Task brief
Print the records below exactly, omitting all pictures.

Dataset extract
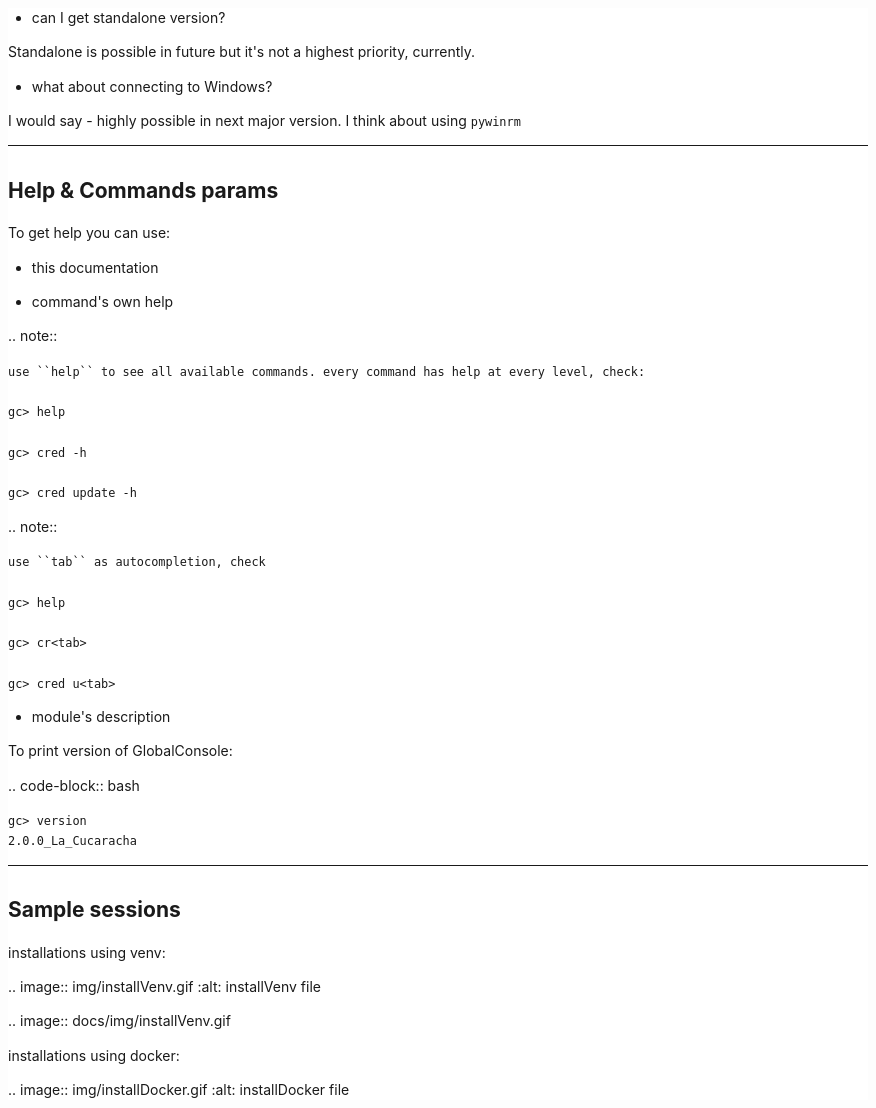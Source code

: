 - can I get standalone version?

Standalone is possible in future but it's not a highest priority, currently.

- what about connecting to Windows?

I would say - highly possible in next major version. I think about using ``pywinrm``

-----------------------
Help & Commands params
-----------------------

To get help you can use:
 
- this documentation

- command's own help

.. note::

    use ``help`` to see all available commands. every command has help at every level, check:
    
    gc> help
    
    gc> cred -h
    
    gc> cred update -h
    
.. note:: 
   
    use ``tab`` as autocompletion, check
    
    gc> help
    
    gc> cr<tab>
    
    gc> cred u<tab>    
        

- module's description

To print version of GlobalConsole:

.. code-block:: bash

    gc> version
    2.0.0_La_Cucaracha

    
-----------------------
Sample sessions
-----------------------

installations using venv:

.. image:: img/installVenv.gif
    :alt: installVenv file

.. image:: docs/img/installVenv.gif


installations using docker:

.. image:: img/installDocker.gif
    :alt: installDocker file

Problem solution
Source code

: - can I get standalone version?

Standalone is possible in future but it's not a highest priority, currently.

- what about connecting to Windows?

I would say - highly possible in next major version. I think about using ``pywinrm``

-----------------------
Help & Commands params
-----------------------

To get help you can use:
 
- this documentation

- command's own help

.. note::

    use ``help`` to see all available commands. every command has help at every level, check:
    
    gc> help
    
    gc> cred -h
    
    gc> cred update -h
    
.. note:: 
   
    use ``tab`` as autocompletion, check
    
    gc> help
    
    gc> cr<tab>
    
    gc> cred u<tab>    
        

- module's description

To print version of GlobalConsole:

.. code-block:: bash

    gc> version
    2.0.0_La_Cucaracha

    
-----------------------
Sample sessions
-----------------------

installations using venv:

.. image:: img/installVenv.gif
    :alt: installVenv file

.. image:: docs/img/installVenv.gif


installations using docker:

.. image:: img/installDocker.gif
    :alt: installDocker file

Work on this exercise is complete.